A still photo of Egyptian Planning Minister Hala El-Said, among other speakers, attending a session titled Developmental Initiatives Confronting Poverty during the third day of the World Youth Forum (WYF) in Sharm El-Sheikh on Wednesday
During a session titled ‘Developmental Initiatives Confronting Poverty’, El-Said highlighted Egypt’s initiatives to face the pandemic’s heavy economic repercussions and its poverty-focused Decent Life Initiative.
Decent Life — meaning Hayah Karima in Arabic — comprises a series of countryside-focused national infrastructure projects.
It was first initiated in 2019 by President Abdel-Fattah El-Sisi, who tasked the Ministry of Social Solidarity with developing Egypt’s poorest 1,000 villages.
Speaking during the panel, Elena Panova, the United Nations’ resident coordinator in Egypt, said that the coronavirus pandemic was not only a health crisis, but turned into a developmental issue.
She described the pandemic as a twin-crisis for poor people, which are more susceptible to infections and have less access to healthcare.
Panova added the pandemic has increased poverty globally by half a billion people.
Furthermore, she said that Egypt has focused on the principle of the right to development, which is one of the goals of sustainable development that UN member states have committed to in order to end poverty.
Localising sustainable development goals has been reflected through Egypt’s Decent Life initiative, she said, adding that the local initiative is a great example of alleviating poverty and inequality and increasing the UN’s partnership with the government to ensure success.
Decent life initiative
In December 2020, El-Sisi expanded the initiative to include all the villages of Egypt’s countryside within the framework of the Sustainable Development Strategy: Egypt’s 2030 Vision.
The initiative aims to improve the standards of living, infrastructure, and services, and targets 60 percent of Egypt’s 102-million population, who live in 4,658 villages across the country.
The initiative aims to establish infrastructure, including networks for clean water, sewage, electricity, gas, and communications.

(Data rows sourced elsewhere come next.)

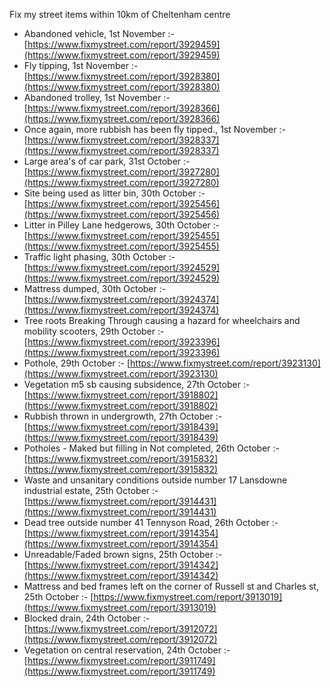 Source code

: Fix my street items within 10km of Cheltenham centre

<!-- fix_marker starts -->

- Abandoned vehicle, 1st November :- [https://www.fixmystreet.com/report/3929459](https://www.fixmystreet.com/report/3929459)
- Fly tipping, 1st November :- [https://www.fixmystreet.com/report/3928380](https://www.fixmystreet.com/report/3928380)
- Abandoned trolley, 1st November :- [https://www.fixmystreet.com/report/3928366](https://www.fixmystreet.com/report/3928366)
- Once again, more rubbish has been fly tipped., 1st November :- [https://www.fixmystreet.com/report/3928337](https://www.fixmystreet.com/report/3928337)
- Large area's of car park, 31st October :- [https://www.fixmystreet.com/report/3927280](https://www.fixmystreet.com/report/3927280)
- Site being used as litter bin, 30th October :- [https://www.fixmystreet.com/report/3925456](https://www.fixmystreet.com/report/3925456)
- Litter in Pilley Lane hedgerows, 30th October :- [https://www.fixmystreet.com/report/3925455](https://www.fixmystreet.com/report/3925455)
- Traffic light phasing, 30th October :- [https://www.fixmystreet.com/report/3924529](https://www.fixmystreet.com/report/3924529)
- Mattress dumped, 30th October :- [https://www.fixmystreet.com/report/3924374](https://www.fixmystreet.com/report/3924374)
- Tree roots Breaking Through causing a hazard for wheelchairs and mobility scooters, 29th October :- [https://www.fixmystreet.com/report/3923396](https://www.fixmystreet.com/report/3923396)
- Pothole, 29th October :- [https://www.fixmystreet.com/report/3923130](https://www.fixmystreet.com/report/3923130)
- Vegetation m5 sb causing subsidence, 27th October :- [https://www.fixmystreet.com/report/3918802](https://www.fixmystreet.com/report/3918802)
- Rubbish thrown in undergrowth, 27th October :- [https://www.fixmystreet.com/report/3918439](https://www.fixmystreet.com/report/3918439)
- Potholes - Maked but filling in Not completed, 26th October :- [https://www.fixmystreet.com/report/3915832](https://www.fixmystreet.com/report/3915832)
- Waste and unsanitary conditions outside number 17 Lansdowne industrial estate, 25th October :- [https://www.fixmystreet.com/report/3914431](https://www.fixmystreet.com/report/3914431)
- Dead tree outside number 41 Tennyson Road, 26th October :- [https://www.fixmystreet.com/report/3914354](https://www.fixmystreet.com/report/3914354)
- Unreadable/Faded brown signs, 25th October :- [https://www.fixmystreet.com/report/3914342](https://www.fixmystreet.com/report/3914342)
- Mattress and bed frames left on the corner of Russell st and Charles st, 25th October :- [https://www.fixmystreet.com/report/3913019](https://www.fixmystreet.com/report/3913019)
- Blocked drain, 24th October :- [https://www.fixmystreet.com/report/3912072](https://www.fixmystreet.com/report/3912072)
- Vegetation on central reservation, 24th October :- [https://www.fixmystreet.com/report/3911749](https://www.fixmystreet.com/report/3911749)

<!-- fix_marker ends -->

It also includes awareness and training programmes for citizens in rural areas and will provide village-based jobs that empower inhabitants, including female-headed households, and funding for micro and medium-sized projects.
According to the Central Agency for Public Mobilisation and Statistics (CAPMAS), 29.7 percent of the population — 30 million citizens — were below the poverty line in FY2019/20.
El-Said said around $50 million in investments have been pumped into the initiative.
She also said that the state has backed all sectors during the pandemic, adding that safeguarding citizens’ health has been the state’s focus during the pandemic.
Furthermore, she said that six million citizens have received the EGP 500 ($32) monthly allowance to irregular workers and another presidential aid to those affected by the repercussions of the coronavirus.
The Egyptian government has been giving irregular workers a monthly financial stipend in 2020 to help them cope with the economic impact of the pandemic that hit the country in mid-February of 2020.
COVID-19 is considered the largest economic crisis globally in the modern era, she said, adding that the pandemic has exacted a heavy toll on humanity and affected all aspects of the economy.
Moreover, it has heavily affected trade movement globally by around 40 to 70 percent and led to a drop in investments and turmoil in the labour market and education sector.